Sensing: Giving robots the ability to see, touch, hear and move around by interpreting environmental feedback. While robotic sensors may be similar to human it may also be possible to develop technologies that allow robots that sense things that humans cannot.

Sensing can be ‘local', where robots are in the same place as human controllers or ‘remote’ where they are located away from humans. Some forms of remote sensing includes chemical sensors that are attached to mobile robots and employed for detecting explosives.

Motion: Walking across a room without crashing into furniture, crossing a crowded street without bumping into others or lifting a cup to one’s lips are tasks performed by most people without conscious thoughts, but for robots such movements need to be choreographed.
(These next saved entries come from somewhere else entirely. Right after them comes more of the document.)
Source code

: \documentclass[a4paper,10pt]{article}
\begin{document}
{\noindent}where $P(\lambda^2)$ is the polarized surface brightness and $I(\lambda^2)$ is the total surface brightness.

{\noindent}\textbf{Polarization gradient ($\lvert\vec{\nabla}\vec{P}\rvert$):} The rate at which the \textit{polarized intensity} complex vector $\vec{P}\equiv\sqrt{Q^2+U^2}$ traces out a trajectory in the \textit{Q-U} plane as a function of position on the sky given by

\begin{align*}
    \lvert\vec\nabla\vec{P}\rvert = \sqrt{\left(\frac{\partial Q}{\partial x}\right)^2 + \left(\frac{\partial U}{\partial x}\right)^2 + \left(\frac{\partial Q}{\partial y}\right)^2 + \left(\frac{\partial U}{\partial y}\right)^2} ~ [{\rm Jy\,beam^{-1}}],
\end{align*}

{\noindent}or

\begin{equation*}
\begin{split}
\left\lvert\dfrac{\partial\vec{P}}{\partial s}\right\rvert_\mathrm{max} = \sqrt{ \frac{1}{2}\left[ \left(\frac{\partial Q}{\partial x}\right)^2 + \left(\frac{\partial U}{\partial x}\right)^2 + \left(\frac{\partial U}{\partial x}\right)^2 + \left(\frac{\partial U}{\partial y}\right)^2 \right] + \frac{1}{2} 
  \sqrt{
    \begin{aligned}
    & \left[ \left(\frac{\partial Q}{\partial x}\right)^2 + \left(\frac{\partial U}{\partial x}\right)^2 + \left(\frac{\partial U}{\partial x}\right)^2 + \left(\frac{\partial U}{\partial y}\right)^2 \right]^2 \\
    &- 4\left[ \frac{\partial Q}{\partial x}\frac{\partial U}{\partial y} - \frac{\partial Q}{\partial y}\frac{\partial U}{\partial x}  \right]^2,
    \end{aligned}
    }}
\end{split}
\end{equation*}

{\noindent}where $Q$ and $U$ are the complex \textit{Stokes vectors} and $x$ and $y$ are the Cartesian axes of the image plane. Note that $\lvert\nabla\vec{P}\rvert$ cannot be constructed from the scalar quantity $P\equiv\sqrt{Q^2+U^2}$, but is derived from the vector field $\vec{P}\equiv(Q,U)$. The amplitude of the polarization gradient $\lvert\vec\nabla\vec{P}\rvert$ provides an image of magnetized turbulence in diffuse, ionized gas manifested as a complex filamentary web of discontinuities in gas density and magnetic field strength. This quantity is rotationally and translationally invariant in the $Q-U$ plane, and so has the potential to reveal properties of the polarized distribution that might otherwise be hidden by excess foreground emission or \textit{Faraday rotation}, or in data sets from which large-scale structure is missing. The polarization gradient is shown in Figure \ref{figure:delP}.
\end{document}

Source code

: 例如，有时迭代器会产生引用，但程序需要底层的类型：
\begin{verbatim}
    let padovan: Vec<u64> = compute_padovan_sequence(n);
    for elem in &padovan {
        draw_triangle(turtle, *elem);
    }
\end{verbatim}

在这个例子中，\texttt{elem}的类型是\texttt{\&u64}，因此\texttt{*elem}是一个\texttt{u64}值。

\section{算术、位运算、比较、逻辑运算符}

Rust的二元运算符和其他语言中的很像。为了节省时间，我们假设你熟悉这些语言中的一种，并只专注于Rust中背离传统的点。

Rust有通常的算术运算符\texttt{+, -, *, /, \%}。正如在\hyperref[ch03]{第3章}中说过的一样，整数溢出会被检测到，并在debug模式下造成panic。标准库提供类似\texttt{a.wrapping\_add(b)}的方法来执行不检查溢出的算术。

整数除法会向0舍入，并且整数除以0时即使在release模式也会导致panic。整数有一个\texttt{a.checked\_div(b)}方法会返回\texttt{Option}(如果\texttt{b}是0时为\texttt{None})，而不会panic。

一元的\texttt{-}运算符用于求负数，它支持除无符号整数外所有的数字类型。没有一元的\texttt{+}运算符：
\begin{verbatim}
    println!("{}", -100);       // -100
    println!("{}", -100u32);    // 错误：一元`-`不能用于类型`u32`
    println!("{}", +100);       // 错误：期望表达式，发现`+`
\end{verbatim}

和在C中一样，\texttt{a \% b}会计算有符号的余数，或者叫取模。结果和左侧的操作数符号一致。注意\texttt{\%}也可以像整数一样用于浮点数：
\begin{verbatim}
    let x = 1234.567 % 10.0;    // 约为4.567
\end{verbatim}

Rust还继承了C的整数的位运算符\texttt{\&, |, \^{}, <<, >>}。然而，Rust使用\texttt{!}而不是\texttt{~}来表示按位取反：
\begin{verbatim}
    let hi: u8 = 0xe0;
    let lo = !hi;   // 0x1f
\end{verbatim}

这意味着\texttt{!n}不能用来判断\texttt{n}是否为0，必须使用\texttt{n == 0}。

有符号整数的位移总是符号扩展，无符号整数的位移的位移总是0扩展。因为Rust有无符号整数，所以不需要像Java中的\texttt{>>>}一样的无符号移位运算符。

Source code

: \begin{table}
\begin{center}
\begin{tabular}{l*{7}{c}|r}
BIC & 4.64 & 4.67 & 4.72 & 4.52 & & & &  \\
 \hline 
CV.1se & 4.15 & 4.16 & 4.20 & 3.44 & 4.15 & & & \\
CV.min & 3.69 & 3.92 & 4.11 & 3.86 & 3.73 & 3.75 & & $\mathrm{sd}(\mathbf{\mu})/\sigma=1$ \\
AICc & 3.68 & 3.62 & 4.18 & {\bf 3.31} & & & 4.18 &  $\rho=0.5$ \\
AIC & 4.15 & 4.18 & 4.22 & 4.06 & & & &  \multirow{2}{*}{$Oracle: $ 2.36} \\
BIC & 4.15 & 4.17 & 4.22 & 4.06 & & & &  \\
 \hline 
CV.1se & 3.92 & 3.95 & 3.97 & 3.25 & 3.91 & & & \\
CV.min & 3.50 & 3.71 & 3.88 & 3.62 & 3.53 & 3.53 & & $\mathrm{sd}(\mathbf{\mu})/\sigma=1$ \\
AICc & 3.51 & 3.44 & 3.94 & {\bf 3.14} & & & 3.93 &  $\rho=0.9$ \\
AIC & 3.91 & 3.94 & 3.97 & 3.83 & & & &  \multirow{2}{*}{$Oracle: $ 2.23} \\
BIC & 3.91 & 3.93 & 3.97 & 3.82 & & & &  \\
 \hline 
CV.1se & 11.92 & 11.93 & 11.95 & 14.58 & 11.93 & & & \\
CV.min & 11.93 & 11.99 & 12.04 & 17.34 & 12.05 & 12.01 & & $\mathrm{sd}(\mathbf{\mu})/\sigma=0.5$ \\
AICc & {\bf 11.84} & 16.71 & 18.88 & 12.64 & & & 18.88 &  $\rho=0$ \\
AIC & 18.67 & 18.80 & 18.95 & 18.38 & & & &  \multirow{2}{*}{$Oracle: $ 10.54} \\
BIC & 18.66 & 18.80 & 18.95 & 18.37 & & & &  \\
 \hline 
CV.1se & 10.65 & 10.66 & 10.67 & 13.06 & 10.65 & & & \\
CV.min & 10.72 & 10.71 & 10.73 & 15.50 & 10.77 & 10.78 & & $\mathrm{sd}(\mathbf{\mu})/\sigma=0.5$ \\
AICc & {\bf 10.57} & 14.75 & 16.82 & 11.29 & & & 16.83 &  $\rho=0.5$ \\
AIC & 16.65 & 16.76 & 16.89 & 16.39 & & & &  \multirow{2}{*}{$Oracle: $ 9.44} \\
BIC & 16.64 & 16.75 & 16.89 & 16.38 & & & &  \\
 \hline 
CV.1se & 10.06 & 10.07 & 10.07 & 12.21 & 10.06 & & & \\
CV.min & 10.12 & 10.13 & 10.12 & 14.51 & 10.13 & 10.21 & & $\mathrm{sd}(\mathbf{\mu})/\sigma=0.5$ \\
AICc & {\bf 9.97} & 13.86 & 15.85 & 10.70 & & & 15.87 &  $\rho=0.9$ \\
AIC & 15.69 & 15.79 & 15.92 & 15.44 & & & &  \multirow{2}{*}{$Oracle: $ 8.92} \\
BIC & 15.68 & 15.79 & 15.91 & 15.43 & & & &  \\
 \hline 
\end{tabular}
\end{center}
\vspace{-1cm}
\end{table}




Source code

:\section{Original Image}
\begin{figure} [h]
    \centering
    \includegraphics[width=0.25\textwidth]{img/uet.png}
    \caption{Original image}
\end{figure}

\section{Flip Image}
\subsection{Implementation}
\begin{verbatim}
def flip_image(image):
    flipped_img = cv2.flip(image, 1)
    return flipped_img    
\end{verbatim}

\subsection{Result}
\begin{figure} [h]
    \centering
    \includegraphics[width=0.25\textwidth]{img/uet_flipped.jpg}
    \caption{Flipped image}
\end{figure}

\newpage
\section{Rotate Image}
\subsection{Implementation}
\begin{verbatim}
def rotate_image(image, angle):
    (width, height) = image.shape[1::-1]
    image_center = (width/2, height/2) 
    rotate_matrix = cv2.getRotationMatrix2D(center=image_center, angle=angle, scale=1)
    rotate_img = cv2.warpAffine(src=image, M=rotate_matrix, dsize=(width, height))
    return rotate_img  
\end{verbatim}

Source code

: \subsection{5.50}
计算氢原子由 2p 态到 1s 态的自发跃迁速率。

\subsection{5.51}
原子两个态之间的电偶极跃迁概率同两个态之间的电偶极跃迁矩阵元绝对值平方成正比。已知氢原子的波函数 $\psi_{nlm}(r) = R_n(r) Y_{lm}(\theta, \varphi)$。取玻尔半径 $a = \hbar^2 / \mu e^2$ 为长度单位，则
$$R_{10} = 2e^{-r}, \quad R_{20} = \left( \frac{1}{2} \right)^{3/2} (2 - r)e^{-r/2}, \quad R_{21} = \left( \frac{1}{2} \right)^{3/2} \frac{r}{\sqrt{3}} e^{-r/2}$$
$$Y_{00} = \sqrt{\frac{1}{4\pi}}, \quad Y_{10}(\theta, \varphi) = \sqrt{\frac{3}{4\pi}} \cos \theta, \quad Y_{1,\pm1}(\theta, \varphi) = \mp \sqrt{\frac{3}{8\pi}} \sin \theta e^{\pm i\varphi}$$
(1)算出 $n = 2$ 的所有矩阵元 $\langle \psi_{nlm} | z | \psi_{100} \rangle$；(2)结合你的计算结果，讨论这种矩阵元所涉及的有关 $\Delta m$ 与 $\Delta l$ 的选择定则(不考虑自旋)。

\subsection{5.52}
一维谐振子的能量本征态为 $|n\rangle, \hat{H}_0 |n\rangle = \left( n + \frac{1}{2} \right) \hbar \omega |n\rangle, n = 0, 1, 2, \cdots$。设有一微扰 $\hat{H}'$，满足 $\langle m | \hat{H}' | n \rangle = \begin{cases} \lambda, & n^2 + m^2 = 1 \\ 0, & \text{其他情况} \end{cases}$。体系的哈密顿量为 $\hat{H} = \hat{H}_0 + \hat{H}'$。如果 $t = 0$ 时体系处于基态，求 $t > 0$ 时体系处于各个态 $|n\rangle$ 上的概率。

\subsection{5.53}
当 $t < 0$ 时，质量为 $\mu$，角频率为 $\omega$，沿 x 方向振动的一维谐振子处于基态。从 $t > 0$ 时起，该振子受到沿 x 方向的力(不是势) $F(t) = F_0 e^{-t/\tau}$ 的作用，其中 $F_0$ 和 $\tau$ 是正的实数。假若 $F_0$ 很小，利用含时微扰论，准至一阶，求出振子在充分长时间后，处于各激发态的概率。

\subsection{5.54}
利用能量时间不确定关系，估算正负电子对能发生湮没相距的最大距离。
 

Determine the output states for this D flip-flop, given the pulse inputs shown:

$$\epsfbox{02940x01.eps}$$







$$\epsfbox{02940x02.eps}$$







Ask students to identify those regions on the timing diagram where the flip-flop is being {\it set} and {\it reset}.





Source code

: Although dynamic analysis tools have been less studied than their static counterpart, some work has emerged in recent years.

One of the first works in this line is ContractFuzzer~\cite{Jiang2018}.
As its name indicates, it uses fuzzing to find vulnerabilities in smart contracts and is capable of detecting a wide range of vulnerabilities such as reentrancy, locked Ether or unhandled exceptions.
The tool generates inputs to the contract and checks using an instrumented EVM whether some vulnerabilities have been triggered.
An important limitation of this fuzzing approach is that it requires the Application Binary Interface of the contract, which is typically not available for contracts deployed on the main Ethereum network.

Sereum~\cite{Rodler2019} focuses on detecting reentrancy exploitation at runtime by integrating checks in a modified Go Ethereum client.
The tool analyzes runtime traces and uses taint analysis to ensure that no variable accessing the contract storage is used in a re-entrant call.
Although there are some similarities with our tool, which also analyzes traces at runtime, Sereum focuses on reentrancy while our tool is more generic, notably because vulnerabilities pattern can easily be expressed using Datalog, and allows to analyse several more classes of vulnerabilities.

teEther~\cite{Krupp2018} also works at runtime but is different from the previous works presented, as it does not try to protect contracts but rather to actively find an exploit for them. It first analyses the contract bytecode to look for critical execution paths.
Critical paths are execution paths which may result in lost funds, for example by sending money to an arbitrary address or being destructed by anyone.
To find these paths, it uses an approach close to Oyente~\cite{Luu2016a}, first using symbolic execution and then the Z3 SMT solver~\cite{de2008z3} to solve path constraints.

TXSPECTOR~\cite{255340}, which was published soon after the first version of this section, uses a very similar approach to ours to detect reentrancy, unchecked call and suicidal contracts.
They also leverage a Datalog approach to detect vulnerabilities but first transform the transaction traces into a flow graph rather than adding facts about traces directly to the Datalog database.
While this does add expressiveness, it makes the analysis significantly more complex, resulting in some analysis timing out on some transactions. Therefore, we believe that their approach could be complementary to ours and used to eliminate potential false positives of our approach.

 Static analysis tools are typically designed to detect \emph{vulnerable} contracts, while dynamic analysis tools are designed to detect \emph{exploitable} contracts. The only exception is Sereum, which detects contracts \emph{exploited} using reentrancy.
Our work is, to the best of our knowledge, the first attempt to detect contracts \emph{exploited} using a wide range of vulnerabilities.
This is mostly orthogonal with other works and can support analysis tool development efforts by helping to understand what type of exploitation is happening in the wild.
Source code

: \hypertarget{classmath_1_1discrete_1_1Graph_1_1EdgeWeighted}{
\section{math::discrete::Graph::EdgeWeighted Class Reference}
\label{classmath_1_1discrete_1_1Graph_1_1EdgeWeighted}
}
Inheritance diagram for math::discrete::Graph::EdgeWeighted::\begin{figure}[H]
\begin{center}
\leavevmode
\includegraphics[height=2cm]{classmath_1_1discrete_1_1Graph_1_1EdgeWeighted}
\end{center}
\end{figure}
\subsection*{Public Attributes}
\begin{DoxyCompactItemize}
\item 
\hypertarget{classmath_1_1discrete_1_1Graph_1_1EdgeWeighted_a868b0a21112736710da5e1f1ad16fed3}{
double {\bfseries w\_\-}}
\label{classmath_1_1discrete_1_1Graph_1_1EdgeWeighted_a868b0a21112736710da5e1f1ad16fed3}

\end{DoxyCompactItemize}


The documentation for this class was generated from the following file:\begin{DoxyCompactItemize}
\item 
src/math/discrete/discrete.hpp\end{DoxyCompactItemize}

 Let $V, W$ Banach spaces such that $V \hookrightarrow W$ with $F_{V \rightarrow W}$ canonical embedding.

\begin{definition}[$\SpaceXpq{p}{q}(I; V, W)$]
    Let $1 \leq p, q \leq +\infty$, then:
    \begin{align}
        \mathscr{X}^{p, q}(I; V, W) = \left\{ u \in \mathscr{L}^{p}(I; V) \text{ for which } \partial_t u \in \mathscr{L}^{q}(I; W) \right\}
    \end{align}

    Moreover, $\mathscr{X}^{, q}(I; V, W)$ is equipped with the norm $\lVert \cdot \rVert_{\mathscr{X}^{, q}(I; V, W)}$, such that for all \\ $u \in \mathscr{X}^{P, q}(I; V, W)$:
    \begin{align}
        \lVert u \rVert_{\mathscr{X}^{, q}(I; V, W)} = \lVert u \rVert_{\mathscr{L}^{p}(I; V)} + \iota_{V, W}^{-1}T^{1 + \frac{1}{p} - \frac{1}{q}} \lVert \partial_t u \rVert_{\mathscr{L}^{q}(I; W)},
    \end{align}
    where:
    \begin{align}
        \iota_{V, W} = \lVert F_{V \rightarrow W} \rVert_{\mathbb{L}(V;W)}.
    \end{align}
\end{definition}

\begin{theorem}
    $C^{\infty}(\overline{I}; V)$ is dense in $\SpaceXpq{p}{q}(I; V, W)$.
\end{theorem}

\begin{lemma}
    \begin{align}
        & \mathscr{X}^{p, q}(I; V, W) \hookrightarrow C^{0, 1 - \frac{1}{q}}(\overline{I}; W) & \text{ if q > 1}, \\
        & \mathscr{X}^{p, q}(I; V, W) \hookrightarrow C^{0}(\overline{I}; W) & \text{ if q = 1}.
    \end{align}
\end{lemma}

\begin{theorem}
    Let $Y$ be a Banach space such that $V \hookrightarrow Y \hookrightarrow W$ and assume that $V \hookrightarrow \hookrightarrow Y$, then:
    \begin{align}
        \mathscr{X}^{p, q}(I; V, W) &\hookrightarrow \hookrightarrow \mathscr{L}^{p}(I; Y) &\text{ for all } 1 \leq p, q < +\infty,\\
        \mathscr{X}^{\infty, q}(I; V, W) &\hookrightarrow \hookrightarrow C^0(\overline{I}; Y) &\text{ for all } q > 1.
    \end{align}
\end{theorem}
Motion can be engineered, using kinematic equations that design trajectories for leg arm or wheel actions, or planned, using artificial intelligence to determine sets of actions and adjust in real-time if feedback indicate that actions were not executed as planned.

Human-robot interaction (HRI) research attempts to study the expectations and reactions of humans with respect to robots so as to ensure effective interactions. This can range from how workers behave when controlling robots remotely, to how humans trapped in a collapsed building might respond to a rescue robot, to how people can make decision jointly with intelligent robots.

Learning: This is how robots can acquire skills or adapt to environments beyond their pre-programmed behaviours.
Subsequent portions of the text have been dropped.